С нашим приездом 1 мая разладилось из-за квартиры, развязка с которой пришлась на май, а также из-за глубокого безденежья. На этом фронте, скажу прямо, скверно. Денег — только на завтрашний обед. Есть ли планы? виды? Конечно есть. Я познакомлю тебя с моими литературными мытарствами. Большой цикл лирики, законченный на днях, после Армрнии[37], не принес мне ни копейки. Напечатать нельзя ничего. (Журналы крехтят и не решаются.) Хвалят много и горячо. Сел я еще за прозу, занятие долгое и кропотливое, — но договоров со мной по той же причине — не заключают и авансов не дают[38]. Все это выяснилось с полуслова. Я вполне примиряюсь с таким положением, ничего никуда не предлагаю, ни о чем нигде не прошу… Главное, папочка, это создать литературные вещи, а куда их поставить, безразлично… Пера я не сложу из-за бытовых пустяков, работать весело и хорошо.
Друзья мои, люди более смелые и с более широкими взглядами, чем издательские завы, сумеют определить меня на службу. Лишь бы квартира удалась. Не исключена также возможность и получения издательских договоров, месячных выдач от Гиза и т. д. Спасибо за справку Гиза (она не та, между прочим: я просил состояние общего счета, а не данный текущий договор, но сейчас уже не к спеху). С 40 % лопается[39]. Отказывают… Надя до последних дней была здорова. Нынче опять начались схватки в кишечнике, тошноты, слабость, похудание… Мама ее В[ера] Як[овлевна] одна-одинешенька в Киеве, голодает, беспомощна… Когда получим квартирку, возьмем и ее к себе. Да всю мебель и утварь оттуда же перевезем. Лишнее продадим. Там еще сохранились остатки хазинской обстановки: кровати, столы, буфет, кастрюли, занавеси, стулья… На перевозку и чтоб Надю послать за мамой нужно рублей 500… Где взять? Уповаю на друзей и благожелателей. Мы здесь не так одиноки, как в Ленинграде. С людьми водимся, к себе пускаем тех, кто нам мил или интересен, и в гости выходим… Итак, в квартирке нашей (а я в нее верю) — три комнаты: твоя, Веры Як[овлевны] и наша с Надей. Там и летом хорошо. Рядом большой парк Армии и Флота…
Впрочем, рано я, дурак, размечтался… Как бы не подвела проклятая периодическая дробь…
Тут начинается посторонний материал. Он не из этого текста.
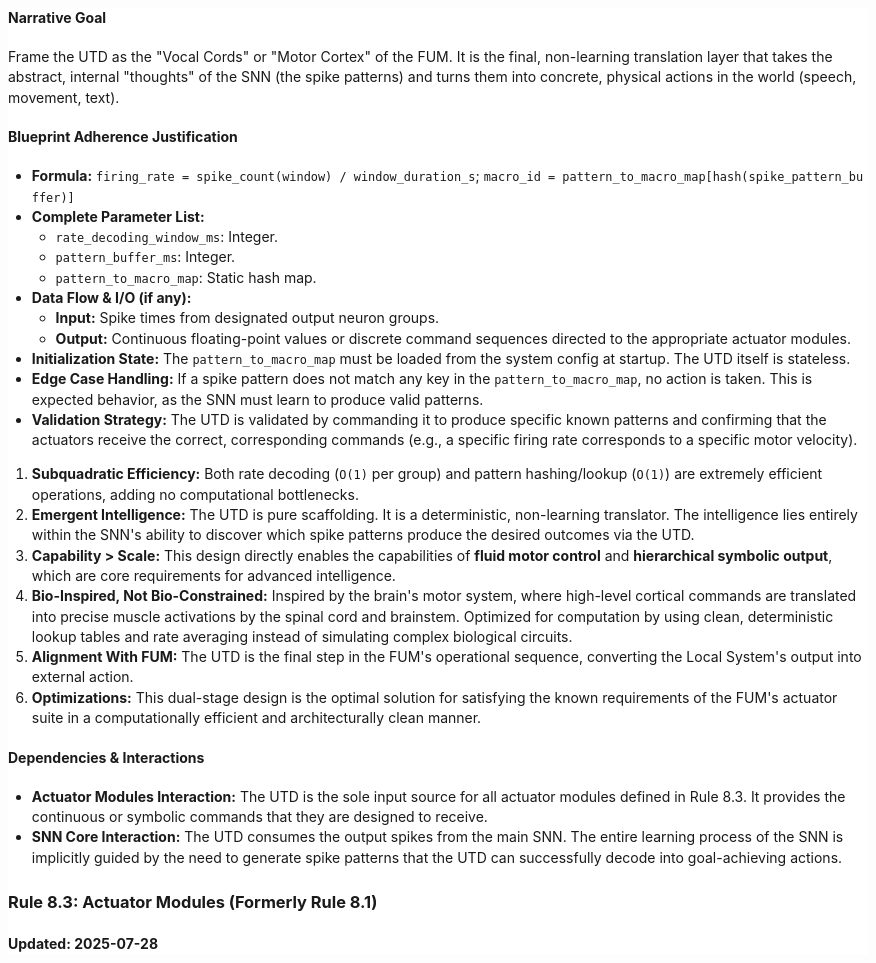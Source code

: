 #### **Narrative Goal**

Frame the UTD as the "Vocal Cords" or "Motor Cortex" of the FUM. It is the final, non-learning translation layer that takes the abstract, internal "thoughts" of the SNN (the spike patterns) and turns them into concrete, physical actions in the world (speech, movement, text).

#### **Blueprint Adherence Justification**

*   **Formula:** `firing_rate = spike_count(window) / window_duration_s`; `macro_id = pattern_to_macro_map[hash(spike_pattern_buffer)]`
*   **Complete Parameter List:**
    - `rate_decoding_window_ms`: Integer.
    - `pattern_buffer_ms`: Integer.
    - `pattern_to_macro_map`: Static hash map.
*   **Data Flow & I/O (if any):**
    - **Input:** Spike times from designated output neuron groups.
    - **Output:** Continuous floating-point values or discrete command sequences directed to the appropriate actuator modules.
*   **Initialization State:** The `pattern_to_macro_map` must be loaded from the system config at startup. The UTD itself is stateless.
*   **Edge Case Handling:** If a spike pattern does not match any key in the `pattern_to_macro_map`, no action is taken. This is expected behavior, as the SNN must learn to produce valid patterns.
*   **Validation Strategy:** The UTD is validated by commanding it to produce specific known patterns and confirming that the actuators receive the correct, corresponding commands (e.g., a specific firing rate corresponds to a specific motor velocity).

1.  **Subquadratic Efficiency:** Both rate decoding (`O(1)` per group) and pattern hashing/lookup (`O(1)`) are extremely efficient operations, adding no computational bottlenecks.
2.  **Emergent Intelligence:** The UTD is pure scaffolding. It is a deterministic, non-learning translator. The intelligence lies entirely within the SNN's ability to discover which spike patterns produce the desired outcomes via the UTD.
3.  **Capability > Scale:** This design directly enables the capabilities of **fluid motor control** and **hierarchical symbolic output**, which are core requirements for advanced intelligence.
4.  **Bio-Inspired, Not Bio-Constrained:** Inspired by the brain's motor system, where high-level cortical commands are translated into precise muscle activations by the spinal cord and brainstem. Optimized for computation by using clean, deterministic lookup tables and rate averaging instead of simulating complex biological circuits.
5.  **Alignment With FUM:** The UTD is the final step in the FUM's operational sequence, converting the Local System's output into external action.
6.  **Optimizations:** This dual-stage design is the optimal solution for satisfying the known requirements of the FUM's actuator suite in a computationally efficient and architecturally clean manner.

#### **Dependencies & Interactions**

*   **Actuator Modules Interaction:** The UTD is the sole input source for all actuator modules defined in Rule 8.3. It provides the continuous or symbolic commands that they are designed to receive.
*   **SNN Core Interaction:** The UTD consumes the output spikes from the main SNN. The entire learning process of the SNN is implicitly guided by the need to generate spike patterns that the UTD can successfully decode into goal-achieving actions.

### **Rule 8.3: Actuator Modules (Formerly Rule 8.1)**
#### **Updated: 2025-07-28**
Лично я, получив ордер и первые же деньги, моментально перекидываюсь в Ленинград — побыть с тобой и Женей. Танюше[40] привет. Татку[41] целую. Славный ты ей подарил стих. На племянничка хочу поглядеть… Напиши, как Юрик[42] растет… О пятилетке не просто, а глубоко и сильно — при всей старомодности, которую я люблю… Милый папочка, чтобы нам скорее зажить вместе, сделай вот что: упроси Женю выхлопотать мне у Старчикова[43] 40 %… В них спит все наше с тобой скромное богатство… Пиши мне, дорогой папочка, не скучай…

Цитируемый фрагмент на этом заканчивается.